I can't find any mention of "preauth" in the PAM configs.  So I don't know what that means.  Aside from PAM entries for a few new packages, the configuration is the same as on servers I have in which users can login OK.

The logins are via ssh using keys.  The authorized_keys files have the same keys.  Permissions are the same (755 for / /home /home/phil /home/phil/.ssh and 600 for /home/phil/.ssh/authorized_keys) on this new system that does not work and the old systems that work.

Basically I'm looking for an explanation of why PAM made the unexpected (wrong) decision on this new machine.  The logs are vague.  Logs should not be vague (user messages should be vague for security reasons, but not logs).

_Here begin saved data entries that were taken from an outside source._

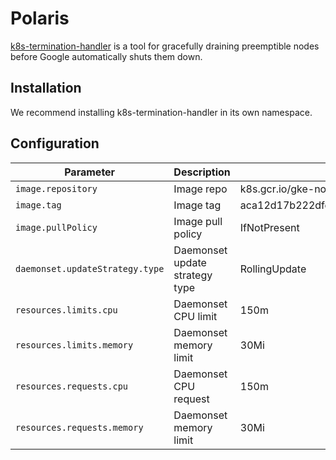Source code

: # Polaris

[k8s-termination-handler](https://github.com/GoogleCloudPlatform/k8s-node-termination-handler)
is a tool for gracefully draining preemptible nodes before Google automatically shuts them down.

## Installation
We recommend installing k8s-termination-handler in its own namespace.

## Configuration
Parameter | Description | Default
--------- | ----------- | -------
`image.repository` | Image repo | k8s.gcr.io/gke-node-termination-handler@sha256
`image.tag` | Image tag | aca12d17b222dfed755e28a44d92721e477915fb73211d0a0f8925a1fa847cca
`image.pullPolicy` | Image pull policy | IfNotPresent
`daemonset.updateStrategy.type` | Daemonset update strategy type | RollingUpdate
`resources.limits.cpu` | Daemonset CPU limit | 150m
`resources.limits.memory` | Daemonset memory limit | 30Mi
`resources.requests.cpu` | Daemonset CPU request | 150m
`resources.requests.memory` | Daemonset memory limit | 30Mi

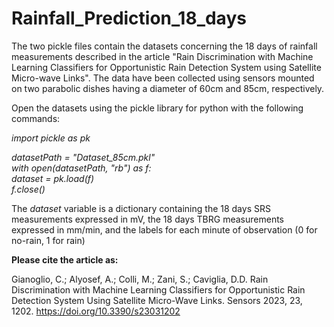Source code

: # Rainfall_Prediction_18_days

The two pickle files contain the datasets concerning the 18 days of rainfall measurements described in the article "Rain Discrimination with Machine Learning Classifiers for Opportunistic Rain Detection System using Satellite Micro-wave Links". The data have been collected using sensors mounted on two parabolic dishes having a diameter of 60cm and 85cm, respectively.  

Open the datasets using the pickle library for python with the following commands:

*import pickle as pk*  

*datasetPath = "Dataset_85cm.pkl"*  
*with open(datasetPath, "rb") as f:*  
 *dataset = pk.load(f)*  
 *f.close()*  
   
The *dataset* variable is a dictionary containing the 18 days SRS measurements expressed in mV, the 18 days TBRG measurements expressed in mm/min, and the labels for each minute of observation (0 for no-rain, 1 for rain)

**Please cite the article as:**

Gianoglio, C.; Alyosef, A.; Colli, M.; Zani, S.; Caviglia, D.D. Rain Discrimination with Machine Learning Classifiers for Opportunistic Rain Detection System Using Satellite Micro-Wave Links. Sensors 2023, 23, 1202. https://doi.org/10.3390/s23031202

I can just change "UsePAM yes" to "UsePAM no" in the sshd config to make it work (tested it).  But I haven't had to do that before.  I'd like to find out what's wrong with the PAM config before disabling it "permanently".

----------


## AnojiRox

wow, you have a serious problem...  what's your workaround???

----------


## Skaperen

> wow, you have a serious problem...  what's your workaround???


"UsePAM no" in /etc/ssh/sshd_config.

The thing I think is so funny is that it has been letting root login all along.  If something changed in PAM in this latest version to make things "more secure", why lockout non-root users but let root login?  I would have thought a more secure default would have been the other way around.  I think it's just something goofed somewhere.  I just don't know if I did it or someone else.  This is different in that we are putting a desktop edition on a server, plus moving up to 12.04 (just getting ready with the Beta2, but final deployment is to be shortly after the LTS release).

----------